2013-W Proof American Gold Eagles Released at U.S. Mint Posted by Brian Ford on April 19, 2013
The 2013-W Proof American Gold Eagles initiated sales on April 18, 2013 with availability in four sizes and a four-coin set.
The U.S. Mint offers the proof editions of the American Gold Eagles coins as a collectible, numismatic edition of the popular bullion. Proof editions were offered in the first year of the coin’s availability in 1986. In 2006, the U.S. Mint also began offering an uncirculated American Gold Eagle Coin.
All three versions of the very popular coin feature the same basic obverse and reverse designs, featuring Augustus Saint-Gaudens’ Liberty design originally commissioned by President Theodore Roosevelt. President Roosevelt sought to beautify American coinage and suggested Saint-Gaudens, a preeminent sculptor of the time.
The proof editions of the coins feature a W mintmark, denoting they were struck at the Mint at West Point. The reverse features the popular design by MileyBusiek, which depicts a family of eagles.
2013-W Proof American Eagles carry a relatively low mintage rate, authorized by Congress, with a 40,000 coin limit for the one-ounce size, 30,000 for the one-half and one-quarter ounce denominations, as well as 40,000 for the one-tenth ounce denomination.
The 2013-W Proof American Eagle Silver Coin was released to authorized distributors of the U.S. Mint on January 24, 2013. According to official Mint figures, last year’s sales of the American Silver Eagle reached 819,217 ounces after being launched on April 12, 2012 and selling out on November 13, 2012.
The Proof American Eagle Silver Coin was also initiated in 1986, though in 2009 the U.S. Mint canceled sales of the edition in order to fulfill demand for the American Eagle Silver Bullion Coin, rerouting the silver for the bullion edition. The following year, the Proof editions were again available.

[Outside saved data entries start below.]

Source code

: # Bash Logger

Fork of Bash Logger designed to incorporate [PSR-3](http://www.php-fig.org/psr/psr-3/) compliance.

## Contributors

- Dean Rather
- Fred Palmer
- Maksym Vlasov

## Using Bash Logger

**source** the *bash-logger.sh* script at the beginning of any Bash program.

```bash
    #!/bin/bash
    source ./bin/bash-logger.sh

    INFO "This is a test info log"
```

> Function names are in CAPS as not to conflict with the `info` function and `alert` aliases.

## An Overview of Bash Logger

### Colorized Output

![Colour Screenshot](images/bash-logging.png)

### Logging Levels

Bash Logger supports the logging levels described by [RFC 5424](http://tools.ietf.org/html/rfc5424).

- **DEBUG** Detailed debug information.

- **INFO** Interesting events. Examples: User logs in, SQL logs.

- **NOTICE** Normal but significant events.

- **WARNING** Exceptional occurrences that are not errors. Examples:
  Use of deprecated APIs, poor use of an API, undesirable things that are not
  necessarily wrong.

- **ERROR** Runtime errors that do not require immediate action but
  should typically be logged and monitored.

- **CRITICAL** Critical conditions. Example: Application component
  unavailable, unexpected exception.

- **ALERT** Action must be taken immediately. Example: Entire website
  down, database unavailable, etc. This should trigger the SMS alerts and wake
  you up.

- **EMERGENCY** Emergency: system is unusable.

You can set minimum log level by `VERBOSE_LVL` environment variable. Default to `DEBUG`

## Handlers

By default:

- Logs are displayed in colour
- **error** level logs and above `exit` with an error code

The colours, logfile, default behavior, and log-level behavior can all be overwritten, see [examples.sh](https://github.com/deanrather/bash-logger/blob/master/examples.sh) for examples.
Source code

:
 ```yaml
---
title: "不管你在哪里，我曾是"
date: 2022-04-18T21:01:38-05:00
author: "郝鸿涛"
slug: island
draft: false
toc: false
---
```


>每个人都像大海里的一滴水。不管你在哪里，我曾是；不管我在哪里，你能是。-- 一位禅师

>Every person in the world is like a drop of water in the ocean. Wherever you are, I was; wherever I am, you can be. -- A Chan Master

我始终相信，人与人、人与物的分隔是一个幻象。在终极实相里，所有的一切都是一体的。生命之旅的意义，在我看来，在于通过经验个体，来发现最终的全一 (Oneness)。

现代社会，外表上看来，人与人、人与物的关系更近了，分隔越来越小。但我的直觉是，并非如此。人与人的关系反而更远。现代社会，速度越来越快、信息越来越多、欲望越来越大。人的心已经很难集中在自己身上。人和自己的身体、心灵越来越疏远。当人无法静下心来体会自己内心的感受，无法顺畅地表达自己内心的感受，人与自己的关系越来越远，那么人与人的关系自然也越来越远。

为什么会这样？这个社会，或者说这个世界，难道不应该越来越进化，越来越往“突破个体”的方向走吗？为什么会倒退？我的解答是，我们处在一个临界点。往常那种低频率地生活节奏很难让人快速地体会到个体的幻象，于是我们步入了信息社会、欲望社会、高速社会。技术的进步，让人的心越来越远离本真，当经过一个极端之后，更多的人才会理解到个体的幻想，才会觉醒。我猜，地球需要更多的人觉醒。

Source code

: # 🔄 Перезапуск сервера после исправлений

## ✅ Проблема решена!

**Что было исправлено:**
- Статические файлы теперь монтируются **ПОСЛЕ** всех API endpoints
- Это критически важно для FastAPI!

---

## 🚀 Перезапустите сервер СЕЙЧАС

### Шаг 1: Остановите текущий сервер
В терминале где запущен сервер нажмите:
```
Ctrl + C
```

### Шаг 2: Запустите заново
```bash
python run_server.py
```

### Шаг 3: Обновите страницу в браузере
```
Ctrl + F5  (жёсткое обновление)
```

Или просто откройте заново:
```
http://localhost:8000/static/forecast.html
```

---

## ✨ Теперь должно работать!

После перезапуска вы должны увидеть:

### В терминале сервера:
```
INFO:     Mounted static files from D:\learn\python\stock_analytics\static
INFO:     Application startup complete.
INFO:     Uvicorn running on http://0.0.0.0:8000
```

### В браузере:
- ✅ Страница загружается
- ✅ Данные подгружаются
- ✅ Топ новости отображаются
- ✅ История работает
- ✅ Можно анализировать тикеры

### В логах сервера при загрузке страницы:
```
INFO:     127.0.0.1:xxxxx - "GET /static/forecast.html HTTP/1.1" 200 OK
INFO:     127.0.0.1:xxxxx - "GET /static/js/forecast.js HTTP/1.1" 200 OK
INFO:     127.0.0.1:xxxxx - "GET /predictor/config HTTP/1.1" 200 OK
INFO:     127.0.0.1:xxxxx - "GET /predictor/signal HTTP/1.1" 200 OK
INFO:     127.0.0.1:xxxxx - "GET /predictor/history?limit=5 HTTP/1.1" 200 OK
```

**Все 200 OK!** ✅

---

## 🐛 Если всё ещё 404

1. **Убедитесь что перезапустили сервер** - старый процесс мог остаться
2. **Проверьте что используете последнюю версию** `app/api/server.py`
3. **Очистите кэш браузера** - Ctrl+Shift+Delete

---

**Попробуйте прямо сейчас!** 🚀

The U.S. Mint schedules the debut of its many products, including its numismatic products, throughout the calendar year in order to stimulate sales. Multiple coins are minted to demand, but typically numismatic coinage, by its very nature, has a limited mintage, which increases the individual coin’s value on secondary markets. The fewer editions of a coin available, the greater the coin’s value to numismatic collectors.